[Extracted material — start]

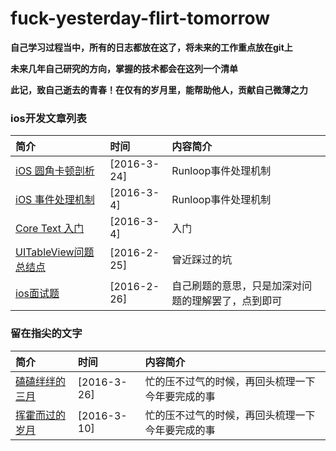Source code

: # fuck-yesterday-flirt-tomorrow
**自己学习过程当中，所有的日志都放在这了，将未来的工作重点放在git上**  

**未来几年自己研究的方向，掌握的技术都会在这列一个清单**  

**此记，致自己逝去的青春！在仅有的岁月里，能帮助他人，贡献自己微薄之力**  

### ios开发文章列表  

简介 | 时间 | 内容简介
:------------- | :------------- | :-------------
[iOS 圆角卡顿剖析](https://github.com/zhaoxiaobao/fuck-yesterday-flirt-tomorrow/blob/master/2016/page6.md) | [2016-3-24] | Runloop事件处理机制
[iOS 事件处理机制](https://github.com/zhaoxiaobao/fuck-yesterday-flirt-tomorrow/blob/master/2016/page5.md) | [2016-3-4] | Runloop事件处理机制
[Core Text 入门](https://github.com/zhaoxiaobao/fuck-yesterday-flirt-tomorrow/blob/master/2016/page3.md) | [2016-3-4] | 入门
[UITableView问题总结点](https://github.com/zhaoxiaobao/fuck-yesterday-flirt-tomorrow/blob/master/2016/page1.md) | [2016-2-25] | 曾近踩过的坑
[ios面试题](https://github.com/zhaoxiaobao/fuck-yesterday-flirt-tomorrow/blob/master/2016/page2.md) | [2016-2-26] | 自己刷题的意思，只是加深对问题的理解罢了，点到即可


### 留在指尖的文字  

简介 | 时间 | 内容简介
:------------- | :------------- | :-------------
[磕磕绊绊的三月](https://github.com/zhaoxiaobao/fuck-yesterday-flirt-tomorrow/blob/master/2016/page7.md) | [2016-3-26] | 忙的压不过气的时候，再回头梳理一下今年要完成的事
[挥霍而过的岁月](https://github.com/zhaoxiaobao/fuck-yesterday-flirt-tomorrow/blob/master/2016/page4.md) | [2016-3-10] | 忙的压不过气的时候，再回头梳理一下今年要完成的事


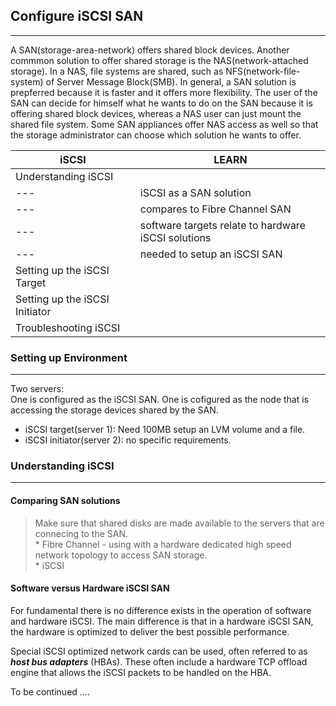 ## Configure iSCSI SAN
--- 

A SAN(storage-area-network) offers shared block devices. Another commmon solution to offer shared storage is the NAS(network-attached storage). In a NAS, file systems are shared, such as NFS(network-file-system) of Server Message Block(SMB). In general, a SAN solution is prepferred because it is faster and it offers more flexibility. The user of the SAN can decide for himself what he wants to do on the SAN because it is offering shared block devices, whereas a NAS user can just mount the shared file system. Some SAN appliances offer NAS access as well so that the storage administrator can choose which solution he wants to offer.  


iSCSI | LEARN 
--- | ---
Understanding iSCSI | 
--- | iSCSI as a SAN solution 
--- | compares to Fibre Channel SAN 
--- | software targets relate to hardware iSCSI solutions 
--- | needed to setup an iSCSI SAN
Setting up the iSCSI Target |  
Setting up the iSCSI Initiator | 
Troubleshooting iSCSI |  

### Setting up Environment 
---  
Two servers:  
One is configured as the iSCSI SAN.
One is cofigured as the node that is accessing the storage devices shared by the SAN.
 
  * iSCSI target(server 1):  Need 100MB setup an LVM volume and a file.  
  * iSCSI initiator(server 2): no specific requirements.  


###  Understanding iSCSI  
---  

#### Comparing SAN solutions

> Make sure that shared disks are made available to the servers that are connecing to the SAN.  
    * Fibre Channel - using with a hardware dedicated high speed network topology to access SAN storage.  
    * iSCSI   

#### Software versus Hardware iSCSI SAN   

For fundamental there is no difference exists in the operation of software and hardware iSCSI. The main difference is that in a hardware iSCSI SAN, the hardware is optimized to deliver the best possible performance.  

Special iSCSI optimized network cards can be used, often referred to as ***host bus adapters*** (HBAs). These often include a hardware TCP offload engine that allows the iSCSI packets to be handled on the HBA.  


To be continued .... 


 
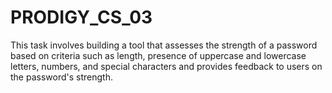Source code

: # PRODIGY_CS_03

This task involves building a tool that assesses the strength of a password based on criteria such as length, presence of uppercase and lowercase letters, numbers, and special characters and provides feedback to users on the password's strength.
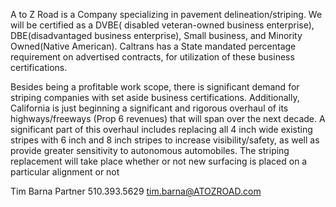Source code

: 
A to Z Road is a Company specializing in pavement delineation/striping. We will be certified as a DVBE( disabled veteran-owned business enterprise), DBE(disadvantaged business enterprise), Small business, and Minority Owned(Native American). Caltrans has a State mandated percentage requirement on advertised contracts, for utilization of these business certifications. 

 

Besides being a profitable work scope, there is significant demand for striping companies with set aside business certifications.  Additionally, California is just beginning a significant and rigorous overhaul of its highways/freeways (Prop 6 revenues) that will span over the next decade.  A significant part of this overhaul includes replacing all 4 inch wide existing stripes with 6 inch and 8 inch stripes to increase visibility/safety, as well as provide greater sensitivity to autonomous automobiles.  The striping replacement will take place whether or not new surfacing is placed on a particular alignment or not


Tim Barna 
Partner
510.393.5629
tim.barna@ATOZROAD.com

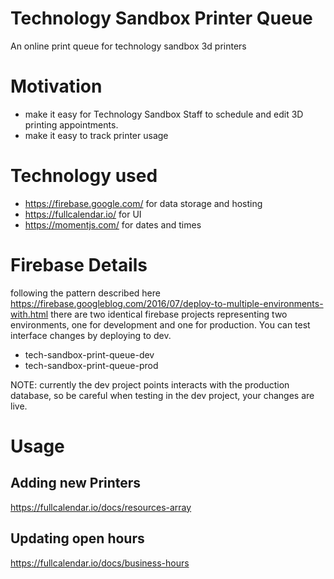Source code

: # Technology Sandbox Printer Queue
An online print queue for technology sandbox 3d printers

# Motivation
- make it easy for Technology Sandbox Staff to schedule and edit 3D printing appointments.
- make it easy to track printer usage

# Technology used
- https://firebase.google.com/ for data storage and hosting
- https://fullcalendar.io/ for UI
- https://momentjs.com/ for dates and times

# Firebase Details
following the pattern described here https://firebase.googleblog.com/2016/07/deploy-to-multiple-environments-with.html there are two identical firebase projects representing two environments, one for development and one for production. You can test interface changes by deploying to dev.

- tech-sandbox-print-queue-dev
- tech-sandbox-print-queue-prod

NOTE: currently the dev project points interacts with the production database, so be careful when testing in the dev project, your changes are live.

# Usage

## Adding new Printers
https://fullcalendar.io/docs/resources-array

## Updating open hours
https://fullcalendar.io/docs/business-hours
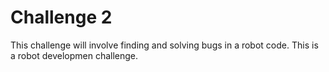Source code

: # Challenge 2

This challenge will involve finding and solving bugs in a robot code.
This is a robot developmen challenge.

[Extracted material — finish]
[Extracted material — start]

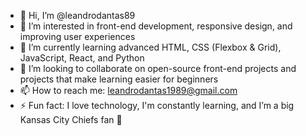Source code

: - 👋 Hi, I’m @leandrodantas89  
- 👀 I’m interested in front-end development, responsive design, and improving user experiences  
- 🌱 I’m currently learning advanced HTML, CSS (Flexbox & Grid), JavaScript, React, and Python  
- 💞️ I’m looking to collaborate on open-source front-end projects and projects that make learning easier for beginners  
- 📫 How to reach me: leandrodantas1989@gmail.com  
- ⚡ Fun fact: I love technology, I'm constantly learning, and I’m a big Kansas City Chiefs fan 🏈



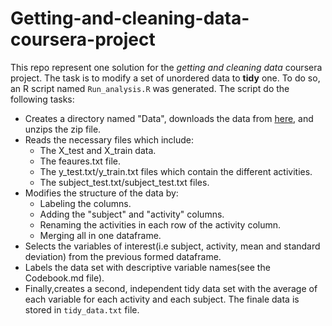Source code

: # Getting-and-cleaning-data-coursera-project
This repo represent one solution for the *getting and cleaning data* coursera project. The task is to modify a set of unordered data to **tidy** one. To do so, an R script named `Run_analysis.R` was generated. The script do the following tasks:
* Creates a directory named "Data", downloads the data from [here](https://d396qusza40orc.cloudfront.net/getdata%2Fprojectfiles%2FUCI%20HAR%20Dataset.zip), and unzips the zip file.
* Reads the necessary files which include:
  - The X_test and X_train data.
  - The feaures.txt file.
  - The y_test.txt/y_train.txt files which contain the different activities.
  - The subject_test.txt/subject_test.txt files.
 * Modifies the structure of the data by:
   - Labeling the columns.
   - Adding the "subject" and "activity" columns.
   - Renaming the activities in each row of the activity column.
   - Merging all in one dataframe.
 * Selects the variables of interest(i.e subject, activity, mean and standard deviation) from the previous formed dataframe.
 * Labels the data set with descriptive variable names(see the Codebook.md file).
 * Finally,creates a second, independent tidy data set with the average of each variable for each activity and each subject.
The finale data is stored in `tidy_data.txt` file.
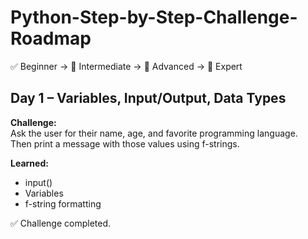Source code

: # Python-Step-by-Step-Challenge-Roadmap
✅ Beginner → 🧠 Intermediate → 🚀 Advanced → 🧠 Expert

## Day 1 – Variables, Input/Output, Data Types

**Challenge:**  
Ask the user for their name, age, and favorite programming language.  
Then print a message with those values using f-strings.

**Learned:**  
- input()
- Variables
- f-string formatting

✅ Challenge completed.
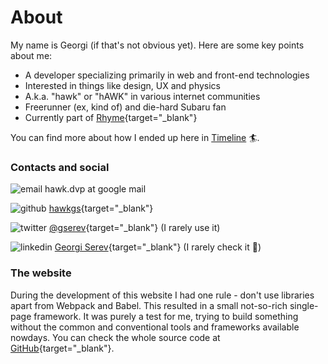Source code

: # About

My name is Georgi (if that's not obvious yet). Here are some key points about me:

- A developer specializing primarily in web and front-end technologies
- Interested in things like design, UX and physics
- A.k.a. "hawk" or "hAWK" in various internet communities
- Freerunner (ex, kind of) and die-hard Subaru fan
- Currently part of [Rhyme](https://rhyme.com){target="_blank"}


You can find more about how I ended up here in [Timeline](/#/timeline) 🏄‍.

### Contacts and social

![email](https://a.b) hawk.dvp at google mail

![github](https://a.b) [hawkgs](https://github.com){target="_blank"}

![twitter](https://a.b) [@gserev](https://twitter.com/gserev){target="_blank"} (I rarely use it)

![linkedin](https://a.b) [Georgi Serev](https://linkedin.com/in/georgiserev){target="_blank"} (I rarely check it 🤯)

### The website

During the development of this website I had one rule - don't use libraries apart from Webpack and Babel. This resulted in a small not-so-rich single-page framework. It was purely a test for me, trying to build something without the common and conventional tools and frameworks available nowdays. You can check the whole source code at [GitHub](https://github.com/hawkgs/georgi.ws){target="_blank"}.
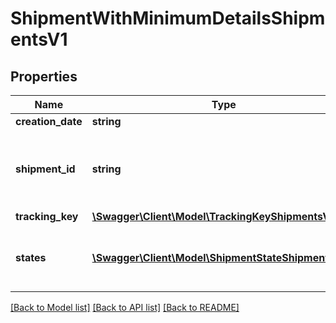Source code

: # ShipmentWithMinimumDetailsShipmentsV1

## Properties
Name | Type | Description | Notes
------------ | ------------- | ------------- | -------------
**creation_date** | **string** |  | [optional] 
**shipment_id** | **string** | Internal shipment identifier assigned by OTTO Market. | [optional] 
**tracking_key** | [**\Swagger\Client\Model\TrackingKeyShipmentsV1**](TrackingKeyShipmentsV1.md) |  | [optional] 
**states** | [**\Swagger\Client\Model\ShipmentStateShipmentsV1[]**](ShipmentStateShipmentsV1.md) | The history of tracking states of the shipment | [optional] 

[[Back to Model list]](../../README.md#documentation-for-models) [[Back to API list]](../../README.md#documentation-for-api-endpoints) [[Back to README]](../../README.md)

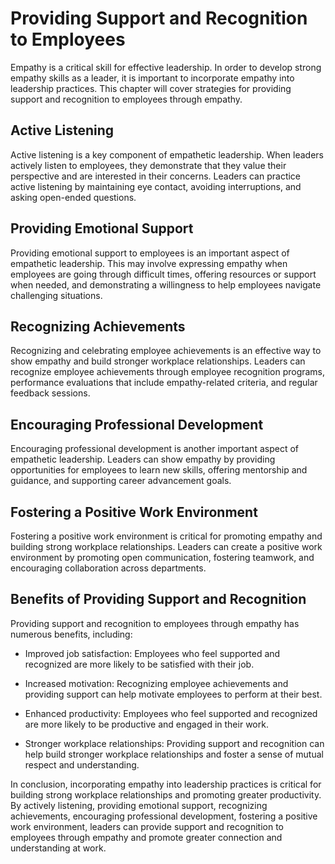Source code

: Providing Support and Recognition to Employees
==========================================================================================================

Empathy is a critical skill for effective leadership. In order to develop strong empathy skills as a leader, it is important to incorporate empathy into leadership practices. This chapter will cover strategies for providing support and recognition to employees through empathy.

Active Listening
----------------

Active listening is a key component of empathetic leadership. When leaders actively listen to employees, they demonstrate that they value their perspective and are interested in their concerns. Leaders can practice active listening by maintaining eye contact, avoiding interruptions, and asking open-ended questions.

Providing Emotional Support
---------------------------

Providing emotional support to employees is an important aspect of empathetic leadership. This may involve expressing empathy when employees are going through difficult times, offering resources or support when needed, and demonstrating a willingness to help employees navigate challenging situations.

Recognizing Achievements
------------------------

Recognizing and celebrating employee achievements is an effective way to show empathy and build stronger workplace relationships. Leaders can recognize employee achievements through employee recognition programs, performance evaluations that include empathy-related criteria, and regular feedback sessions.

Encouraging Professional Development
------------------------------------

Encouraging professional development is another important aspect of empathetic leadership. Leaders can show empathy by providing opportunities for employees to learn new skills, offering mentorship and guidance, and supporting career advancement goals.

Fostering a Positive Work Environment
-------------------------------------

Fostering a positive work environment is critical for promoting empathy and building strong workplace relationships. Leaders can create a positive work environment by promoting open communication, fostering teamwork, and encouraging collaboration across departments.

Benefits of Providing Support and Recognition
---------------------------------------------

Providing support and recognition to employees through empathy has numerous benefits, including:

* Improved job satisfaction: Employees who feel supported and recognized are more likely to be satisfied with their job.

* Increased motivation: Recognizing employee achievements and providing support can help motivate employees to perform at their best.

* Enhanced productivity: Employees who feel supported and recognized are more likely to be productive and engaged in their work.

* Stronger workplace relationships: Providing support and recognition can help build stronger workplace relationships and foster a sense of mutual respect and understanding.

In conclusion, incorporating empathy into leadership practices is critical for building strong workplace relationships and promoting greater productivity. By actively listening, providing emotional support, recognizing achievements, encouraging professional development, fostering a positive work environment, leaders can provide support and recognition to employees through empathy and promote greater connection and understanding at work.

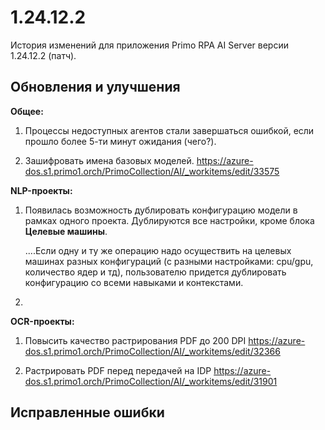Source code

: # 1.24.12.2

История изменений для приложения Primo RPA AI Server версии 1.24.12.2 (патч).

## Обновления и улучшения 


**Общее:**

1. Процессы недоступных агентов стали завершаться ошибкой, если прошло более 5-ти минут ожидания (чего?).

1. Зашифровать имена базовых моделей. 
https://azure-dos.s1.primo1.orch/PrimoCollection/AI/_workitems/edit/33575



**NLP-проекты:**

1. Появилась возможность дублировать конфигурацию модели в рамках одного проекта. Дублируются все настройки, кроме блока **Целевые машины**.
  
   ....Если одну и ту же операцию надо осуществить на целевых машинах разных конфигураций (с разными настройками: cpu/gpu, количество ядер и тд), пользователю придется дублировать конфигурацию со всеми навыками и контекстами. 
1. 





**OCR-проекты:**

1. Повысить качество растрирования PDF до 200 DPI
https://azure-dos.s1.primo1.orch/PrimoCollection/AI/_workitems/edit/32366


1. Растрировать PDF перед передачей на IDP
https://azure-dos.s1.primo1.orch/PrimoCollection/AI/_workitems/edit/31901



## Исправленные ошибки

[Extracted material — finish]
[Extracted material — start]

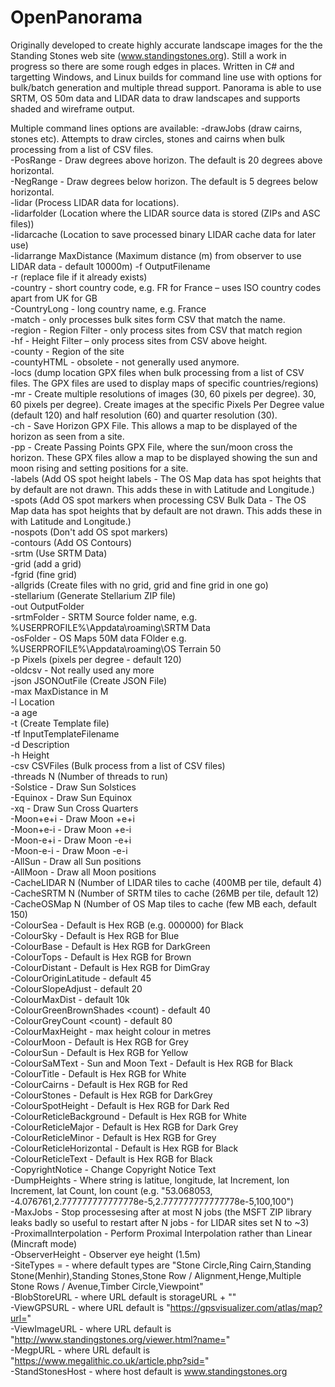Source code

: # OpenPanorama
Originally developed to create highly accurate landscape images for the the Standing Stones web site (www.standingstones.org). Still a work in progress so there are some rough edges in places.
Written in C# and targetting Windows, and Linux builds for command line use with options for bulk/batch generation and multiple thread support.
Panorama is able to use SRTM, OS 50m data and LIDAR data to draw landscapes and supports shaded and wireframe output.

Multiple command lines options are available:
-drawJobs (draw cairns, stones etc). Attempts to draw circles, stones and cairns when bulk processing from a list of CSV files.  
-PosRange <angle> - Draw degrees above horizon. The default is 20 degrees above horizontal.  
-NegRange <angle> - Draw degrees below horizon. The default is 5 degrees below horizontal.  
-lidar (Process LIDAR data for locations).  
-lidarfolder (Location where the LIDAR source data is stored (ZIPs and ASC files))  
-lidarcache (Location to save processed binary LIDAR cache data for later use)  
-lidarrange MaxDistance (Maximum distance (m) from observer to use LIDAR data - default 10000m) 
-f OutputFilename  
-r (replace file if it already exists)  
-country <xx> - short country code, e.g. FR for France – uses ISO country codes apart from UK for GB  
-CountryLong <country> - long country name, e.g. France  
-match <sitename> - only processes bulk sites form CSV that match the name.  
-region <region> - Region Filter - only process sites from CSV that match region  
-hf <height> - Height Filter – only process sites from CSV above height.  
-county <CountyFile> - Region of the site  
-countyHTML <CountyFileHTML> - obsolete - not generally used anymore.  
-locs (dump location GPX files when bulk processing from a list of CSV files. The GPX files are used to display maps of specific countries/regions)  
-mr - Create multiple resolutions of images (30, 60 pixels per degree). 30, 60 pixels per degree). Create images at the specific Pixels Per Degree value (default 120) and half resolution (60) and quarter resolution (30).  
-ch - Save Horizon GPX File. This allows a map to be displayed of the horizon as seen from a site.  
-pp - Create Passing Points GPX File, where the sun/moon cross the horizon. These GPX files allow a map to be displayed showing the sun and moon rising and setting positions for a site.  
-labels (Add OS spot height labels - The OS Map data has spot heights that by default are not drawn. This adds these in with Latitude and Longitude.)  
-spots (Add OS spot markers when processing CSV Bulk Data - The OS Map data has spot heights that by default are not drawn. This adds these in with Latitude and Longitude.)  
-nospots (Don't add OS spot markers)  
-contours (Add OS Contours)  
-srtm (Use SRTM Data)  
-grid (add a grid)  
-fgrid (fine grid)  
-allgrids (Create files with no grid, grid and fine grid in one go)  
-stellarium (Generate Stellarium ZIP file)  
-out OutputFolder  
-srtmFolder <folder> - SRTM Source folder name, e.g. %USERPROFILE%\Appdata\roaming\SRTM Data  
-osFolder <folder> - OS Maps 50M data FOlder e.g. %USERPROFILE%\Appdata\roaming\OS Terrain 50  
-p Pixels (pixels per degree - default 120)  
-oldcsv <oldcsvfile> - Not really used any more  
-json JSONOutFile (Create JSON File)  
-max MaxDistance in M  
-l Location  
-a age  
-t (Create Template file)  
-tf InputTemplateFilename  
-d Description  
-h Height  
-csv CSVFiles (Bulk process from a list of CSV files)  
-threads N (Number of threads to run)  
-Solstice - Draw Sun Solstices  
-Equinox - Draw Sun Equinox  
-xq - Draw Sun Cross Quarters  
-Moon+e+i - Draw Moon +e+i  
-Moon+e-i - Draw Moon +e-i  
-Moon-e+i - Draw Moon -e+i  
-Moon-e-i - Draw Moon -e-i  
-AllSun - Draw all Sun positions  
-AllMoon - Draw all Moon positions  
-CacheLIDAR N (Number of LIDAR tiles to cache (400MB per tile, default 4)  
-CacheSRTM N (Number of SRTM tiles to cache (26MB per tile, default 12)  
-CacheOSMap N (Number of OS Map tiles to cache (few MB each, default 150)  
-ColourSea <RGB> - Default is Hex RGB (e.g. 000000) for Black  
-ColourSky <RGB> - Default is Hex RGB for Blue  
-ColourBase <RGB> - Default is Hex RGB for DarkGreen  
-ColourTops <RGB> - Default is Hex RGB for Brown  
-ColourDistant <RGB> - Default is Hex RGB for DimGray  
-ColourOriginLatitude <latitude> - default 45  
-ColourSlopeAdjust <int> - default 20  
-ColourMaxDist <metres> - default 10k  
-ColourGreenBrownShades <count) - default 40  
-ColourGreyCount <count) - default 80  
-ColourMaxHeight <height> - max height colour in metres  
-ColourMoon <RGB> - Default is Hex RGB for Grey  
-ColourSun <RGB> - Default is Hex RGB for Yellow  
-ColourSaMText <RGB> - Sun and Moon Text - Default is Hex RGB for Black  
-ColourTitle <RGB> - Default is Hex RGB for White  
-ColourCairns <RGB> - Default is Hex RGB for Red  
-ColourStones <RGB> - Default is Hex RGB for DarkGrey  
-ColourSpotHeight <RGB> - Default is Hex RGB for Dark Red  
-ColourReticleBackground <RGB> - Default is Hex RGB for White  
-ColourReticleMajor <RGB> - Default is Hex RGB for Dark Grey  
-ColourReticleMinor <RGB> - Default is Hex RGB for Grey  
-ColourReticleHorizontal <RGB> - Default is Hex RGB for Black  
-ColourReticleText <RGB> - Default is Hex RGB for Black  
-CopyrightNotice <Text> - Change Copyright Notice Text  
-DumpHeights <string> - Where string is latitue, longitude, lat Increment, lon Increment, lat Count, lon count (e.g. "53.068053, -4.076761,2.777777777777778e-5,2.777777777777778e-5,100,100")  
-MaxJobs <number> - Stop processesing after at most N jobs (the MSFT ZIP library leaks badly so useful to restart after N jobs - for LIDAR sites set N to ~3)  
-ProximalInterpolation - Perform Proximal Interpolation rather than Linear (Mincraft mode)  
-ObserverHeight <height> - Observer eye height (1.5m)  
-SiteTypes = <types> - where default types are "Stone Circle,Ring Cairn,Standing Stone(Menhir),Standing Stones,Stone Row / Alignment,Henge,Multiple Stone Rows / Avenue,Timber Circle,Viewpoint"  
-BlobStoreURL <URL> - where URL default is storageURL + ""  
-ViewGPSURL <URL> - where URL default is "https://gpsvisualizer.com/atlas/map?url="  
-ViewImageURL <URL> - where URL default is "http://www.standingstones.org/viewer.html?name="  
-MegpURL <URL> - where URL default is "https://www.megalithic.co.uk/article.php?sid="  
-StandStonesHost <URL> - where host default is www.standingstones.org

[Extracted material — finish]

## Directions for this task
Would you set down only the lines above from the line with "Modifies the structure" to the line with "### The website", both included, exactly as they stand and without the pictures?

## Exercise result
 * Modifies the structure of the data by:
   - Labeling the columns.
   - Adding the "subject" and "activity" columns.
   - Renaming the activities in each row of the activity column.
   - Merging all in one dataframe.
 * Selects the variables of interest(i.e subject, activity, mean and standard deviation) from the previous formed dataframe.
 * Labels the data set with descriptive variable names(see the Codebook.md file).
 * Finally,creates a second, independent tidy data set with the average of each variable for each activity and each subject.
The finale data is stored in `tidy_data.txt` file.
Source code

: # Python-Step-by-Step-Challenge-Roadmap
✅ Beginner → 🧠 Intermediate → 🚀 Advanced → 🧠 Expert

## Day 1 – Variables, Input/Output, Data Types

**Challenge:**  
Ask the user for their name, age, and favorite programming language.  
Then print a message with those values using f-strings.

**Learned:**  
- input()
- Variables
- f-string formatting

✅ Challenge completed.
Source code

: # About

My name is Georgi (if that's not obvious yet). Here are some key points about me:

- A developer specializing primarily in web and front-end technologies
- Interested in things like design, UX and physics
- A.k.a. "hawk" or "hAWK" in various internet communities
- Freerunner (ex, kind of) and die-hard Subaru fan
- Currently part of [Rhyme](https://rhyme.com){target="_blank"}


You can find more about how I ended up here in [Timeline](/#/timeline) 🏄‍.

### Contacts and social

![email](https://a.b) hawk.dvp at google mail

![github](https://a.b) [hawkgs](https://github.com){target="_blank"}

![twitter](https://a.b) [@gserev](https://twitter.com/gserev){target="_blank"} (I rarely use it)

![linkedin](https://a.b) [Georgi Serev](https://linkedin.com/in/georgiserev){target="_blank"} (I rarely check it 🤯)

### The website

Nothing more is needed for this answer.